Inoltre, solo poche settimane fa era finito malamente un tentativo di
invasione sulle coste del Venezuela ad opera di mercenari al servizio
di una compagnia americana, reclutata dal fantoccio di Washington, Juan
Guaidó, da pagarsi con oltre 200 milioni di dollari letteralmente rubati
al governo e al popolo venezuelani. Come quest’ultima impresa fallita
miseramente, anche l’arrivo delle petroliere iraniane contribuisce a
screditare le forze di opposizione su cui si basano gli Stati Uniti per
tentare il golpe a Caracas. Infatti, lo stesso Guaidó aveva di fatto
invocato l’intervento militare USA per impedire la fornitura di beni di
cui il suo paese ha assoluto bisogno.
Gli eventi di questi giorni nel mar dei Caraibi potrebbero
concludersi in un’autentica umiliazione per gli Stati Uniti, i quali
stanno vedendo emergere un elemento nuovo nella competizione strategica
in quello che è considerato da sempre il “giardino di casa” di
Washington. La frustrazione, assieme all’arroganza, americana a questo
proposito è trapelata tra l’altro dalle dichiarazioni del comandante
responsabile delle operazioni nel continente americano, ammiraglio Craig
Faller. Quest’ultimo ha condannato il comportamento dell’Iran perché
diretto a “conquistare vantaggi in una regione vicina [agli USA] a
discapito dei nostri interessi”.
Per quanto riguarda l’impotenza evidenziata finora davanti
all’iniziativa iraniana, la frustrazione a Washington è stata
inequivocabile nei giorni scorsi. Un editoriale del Wall Street Journal
era arrivato a chiedere apertamente un’azione militare per fermare le
petroliere dirette in Venezuela. Per il giornale di Rupert Murdoch,
l’inazione sarebbe infatti più rischiosa della possibile esplosione di
un conflitto armato, nonostante la più che dubbia legalità di
un’operazione da condursi in acque internazionali.

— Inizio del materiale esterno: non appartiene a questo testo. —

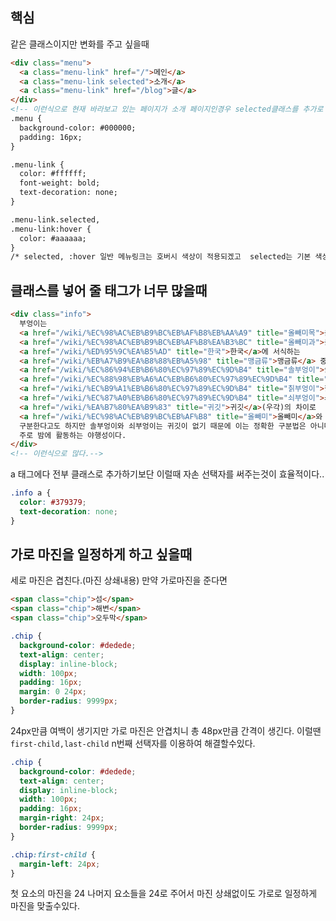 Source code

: ## 핵심
같은 클래스이지만 변화를 주고 싶을때
```HTML
<div class="menu">
  <a class="menu-link" href="/">메인</a>
  <a class="menu-link selected">소개</a>
  <a class="menu-link" href="/blog">글</a>
</div>
<!-- 이런식으로 현재 바라보고 있는 페이지가 소개 페이지인경우 selected클래스를 추가로 넣어서 특별하게 만들수있다.-->
.menu {
  background-color: #000000;  
  padding: 16px;
}

.menu-link {
  color: #ffffff;
  font-weight: bold;
  text-decoration: none;
}

.menu-link.selected,
.menu-link:hover {
  color: #aaaaaa;
}
/* selected, :hover 일반 메뉴링크는 호버시 색상이 적용되겠고  selected는 기본 색상이 지정되겠다.*/
```

## 클래스를 넣어 줄 태그가 너무 많을때
```HTML
<div class="info">
  부엉이는
  <a href="/wiki/%EC%98%AC%EB%B9%BC%EB%AF%B8%EB%AA%A9" title="올빼미목">올빼미목</a>
  <a href="/wiki/%EC%98%AC%EB%B9%BC%EB%AF%B8%EA%B3%BC" title="올빼미과">올빼미과</a>의
  <a href="/wiki/%ED%95%9C%EA%B5%AD" title="한국">한국</a>에 서식하는
  <a href="/wiki/%EB%A7%B9%EA%B8%88%EB%A5%98" title="맹금류">맹금류</a> 중
  <a href="/wiki/%EC%86%94%EB%B6%80%EC%97%89%EC%9D%B4" title="솔부엉이">솔부엉이</a>,
  <a href="/wiki/%EC%88%98%EB%A6%AC%EB%B6%80%EC%97%89%EC%9D%B4" title="수리부엉이">수리부엉이</a>,
  <a href="/wiki/%EC%B9%A1%EB%B6%80%EC%97%89%EC%9D%B4" title="칡부엉이">칡부엉이</a>,
  <a href="/wiki/%EC%87%A0%EB%B6%80%EC%97%89%EC%9D%B4" title="쇠부엉이">쇠부엉이</a> 등을 통틀어 이르는 통칭이다.
  <a href="/wiki/%EA%B7%80%EA%B9%83" title="귀깃">귀깃</a>(우각)의 차이로
  <a href="/wiki/%EC%98%AC%EB%B9%BC%EB%AF%B8" title="올빼미">올빼미</a>와
  구분한다고도 하지만 솔부엉이와 쇠부엉이는 귀깃이 없기 때문에 이는 정확한 구분법은 아니다.
  주로 밤에 활동하는 야행성이다.
</div>
<!-- 이런식으로 많다.-->
```
a 태그에다 전부 클래스로 추가하기보단 이럴때 자손 선택자를 써주는것이 효율적이다..
```CSS
.info a {
  color: #379379;
  text-decoration: none;
}
```

## 가로 마진을 일정하게 하고 싶을때
세로 마진은 겹친다.(마진 상쇄내용)
만약 가로마진을 준다면
```HTML
<span class="chip">섬</span>
<span class="chip">해변</span>
<span class="chip">오두막</span>

```
```CSS
.chip {
  background-color: #dedede;
  text-align: center;
  display: inline-block;
  width: 100px;
  padding: 16px;
  margin: 0 24px;
  border-radius: 9999px;
}

```
24px만큼 여백이 생기지만 가로 마진은 안겹치니 총 48px만큼 간격이 생긴다.
이럴땐 `first-child,last-child` n번째 선택자를 이용하여 해결할수있다.
```CSS
.chip {
  background-color: #dedede;
  text-align: center;
  display: inline-block;
  width: 100px;
  padding: 16px;
  margin-right: 24px;
  border-radius: 9999px;
}

.chip:first-child {
  margin-left: 24px;
}

```
첫 요소의 마진을 24 나머지 요소들을 24로 주어서 마진 상쇄없이도 가로로 일정하게 마진을 맞출수있다. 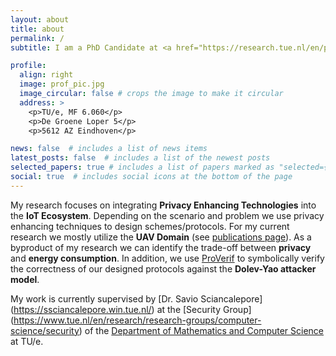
 ```yaml
---
layout: about
title: about
permalink: /
subtitle: I am a PhD Candidate at <a href="https://research.tue.nl/en/persons/dominik-roy-george">Eindhoven University of Technology</a>

profile:
  align: right
  image: prof_pic.jpg
  image_circular: false # crops the image to make it circular
  address: >
    <p>TU/e, MF 6.060</p>
    <p>De Groene Loper 5</p>
    <p>5612 AZ Eindhoven</p>

news: false  # includes a list of news items
latest_posts: false  # includes a list of the newest posts
selected_papers: true # includes a list of papers marked as "selected={true}"
social: true  # includes social icons at the bottom of the page
---
```


My research focuses on integrating **Privacy Enhancing Technologies** into the **IoT Ecosystem**.
Depending on the scenario and problem we use privacy enhancing techniques to design schemes/protocols.
For my current research we mostly utilize the **UAV Domain** (see [publications page](/publications.md)).
As a byproduct of my research we can identify the trade-off between **privacy** and **energy consumption**.
In addition, we use [ProVerif](https://bblanche.gitlabpages.inria.fr/proverif/) to symbolically verify the correctness of our designed protocols against the **Dolev-Yao attacker model**.

My work is currently supervised by [Dr. Savio Sciancalepore] (https://ssciancalepore.win.tue.nl/) at the [Security Group] (https://www.tue.nl/en/research/research-groups/computer-science/security) of the [Department of Mathematics and Computer Science](https://www.tue.nl/en/our-university/departments/mathematics-and-computer-science/research) at TU/e.


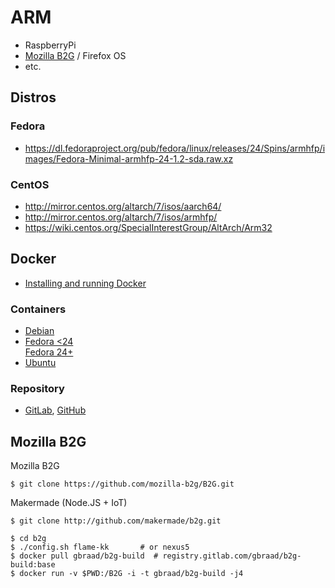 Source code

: ARM
===

  * RaspberryPi
  * [Mozilla B2G]() / Firefox OS
  * etc.


Distros
-------

### Fedora

  * https://dl.fedoraproject.org/pub/fedora/linux/releases/24/Spins/armhfp/images/Fedora-Minimal-armhfp-24-1.2-sda.raw.xz


### CentOS

  * http://mirror.centos.org/altarch/7/isos/aarch64/
  * http://mirror.centos.org/altarch/7/isos/armhfp/
  * https://wiki.centos.org/SpecialInterestGroup/AltArch/Arm32


Docker
------

  * [Installing and running Docker](https://github.com/umiddelb/armhf/wiki/Installing,-running,-using-docker-on-armhf-(ARMv7)-devices)

### Containers

  * [Debian](https://hub.docker.com/r/armv7/armhf-debian/)
  * [Fedora <24](https://hub.docker.com/r/armv7/armhf-fedora/)  
    [Fedora 24+](https://hub.dokcer.com/r/gbraad/armhf-fedora/)
  * [Ubuntu](https://hub.docker.com/r/armv7/armhf-ubuntu/)

### Repository

  * [GitLab](https://gitlab.com/gbraad/ARM), [GitHub](https://github.com/gbraad/docker-container-registry-arm)


Mozilla B2G
-----------

Mozilla B2G
```
$ git clone https://github.com/mozilla-b2g/B2G.git
```

Makermade (Node.JS + IoT)
```
$ git clone http://github.com/makermade/b2g.git
```

```
$ cd b2g
$ ./config.sh flame-kk       # or nexus5
$ docker pull gbraad/b2g-build  # registry.gitlab.com/gbraad/b2g-build:base
$ docker run -v $PWD:/B2G -i -t gbraad/b2g-build -j4
```
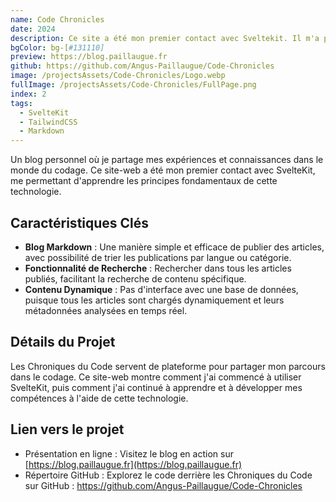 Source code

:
 ```yaml
---
name: Code Chronicles
date: 2024
description: Ce site a été mon premier contact avec Sveltekit. Il m'a permis d'apprendre les principes fondamentaux de Sveltekit.
bgColor: bg-[#131110]
preview: https://blog.paillaugue.fr
github: https://github.com/Angus-Paillaugue/Code-Chronicles
image: /projectsAssets/Code-Chronicles/Logo.webp
fullImage: /projectsAssets/Code-Chronicles/FullPage.png
index: 2
tags:
  - SvelteKit
  - TailwindCSS
  - Markdown
---
```


Un blog personnel où je partage mes expériences et connaissances dans le monde du codage. Ce site-web a été mon premier contact avec SvelteKit, me permettant d'apprendre les principes fondamentaux de cette technologie.


## Caractéristiques Clés
 - **Blog Markdown** : Une manière simple et efficace de publier des articles, avec possibilité de trier les publications par langue ou catégorie.
 - **Fonctionnalité de Recherche**  : Rechercher dans tous les articles publiés, facilitant la recherche de contenu spécifique.
 - **Contenu Dynamique**  : Pas d'interface avec une base de données, puisque tous les articles sont chargés dynamiquement et leurs métadonnées analysées en temps réel.


## Détails du Projet

Les Chroniques du Code servent de plateforme pour partager mon parcours dans le codage. Ce site-web montre comment j'ai commencé à utiliser SvelteKit, puis comment j'ai continué à apprendre et à développer mes compétences à l'aide de cette technologie.

## Lien vers le projet

 - Présentation en ligne  : Visitez le blog en action sur [https://blog.paillaugue.fr](https://blog.paillaugue.fr)
 - Répertoire GitHub  : Explorez le code derrière les Chroniques du Code sur GitHub : https://github.com/Angus-Paillaugue/Code-Chronicles
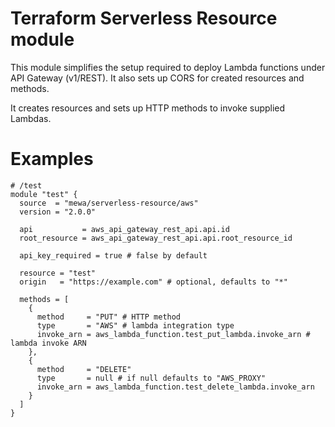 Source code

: # Terraform Serverless Resource module

This module simplifies the setup required to deploy Lambda functions under API Gateway (v1/REST). It also sets up CORS for created resources and methods.

It creates resources and sets up HTTP methods to invoke supplied Lambdas.

# Examples

```hcl
# /test
module "test" {
  source  = "mewa/serverless-resource/aws"
  version = "2.0.0"

  api           = aws_api_gateway_rest_api.api.id
  root_resource = aws_api_gateway_rest_api.api.root_resource_id

  api_key_required = true # false by default

  resource = "test"
  origin   = "https://example.com" # optional, defaults to "*"

  methods = [
    {
      method     = "PUT" # HTTP method
      type       = "AWS" # lambda integration type
      invoke_arn = aws_lambda_function.test_put_lambda.invoke_arn # lambda invoke ARN
    },
    {
      method     = "DELETE"
      type       = null # if null defaults to "AWS_PROXY"
      invoke_arn = aws_lambda_function.test_delete_lambda.invoke_arn
    }
  ]
}
```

Il Washington Post di Jeff Bezos ha invece dato credito alle
congetture di quanti sostengono come l’Iran non stia fornendo solo
benzina, ma utilizzi le petroliere per portare in Venezuela materiale di
intelligence per installare una postazione nel paese latinoamericano da
cui intercettare comunicazioni “aeree” e “marine”. Il Post,
inoltre, ha evidenziato con irritazione come a uscire vincitrice dalla
violazione dell’embargo imposto al Venezuela sia soprattutto la Russia.
Per finire, l’imbarazzo americano è moltiplicato anche dal fatto che
la provocazione iraniana si colloca in un frangente segnato da una
relativa de-escalation dello scontro con Teheran, da cui proprio
l’amministrazione Trump sembra dover trarre i maggiori benefici.
Principalmente per ragioni elettorali, la Casa Bianca aveva acconsentito
tacitamente ad abbassare i toni e ad astenersi da iniziative minacciose
dirette contro la Repubblica Islamica, così da evitare un conflitto
rovinoso in Medio Oriente.
Il
convergere degli interessi dei due paesi nemici era apparso chiarissimo
in Iraq, dove recentemente si è insediato un nuovo primo ministro dopo
mesi di stallo politico grazie al via libera di Washington e Teheran. In
questa prospettiva andava inquadrata anche la decisione USA di ritirare
una parte del proprio contingente militare dall’Arabia Saudita, ovvero
il principale rivale strategico dell’Iran in Medio Oriente dopo Israele.
Un riesplodere delle tensioni in America Latina riporterebbe perciò
all’ordine del giorno l’ipotesi di uno scontro armato tra USA e Iran,
con i rischi già ricordati per le prospettive di rielezione di Trump,
per non parlare dei contraccolpi economici. Le intenzioni americane
potranno essere comunque verificate meglio nei prossimi giorni, quando
sulle coste del Venezuela dovrebbero attraccare le tre petroliere
iraniane ancora in navigazione nell’oceano Atlantico.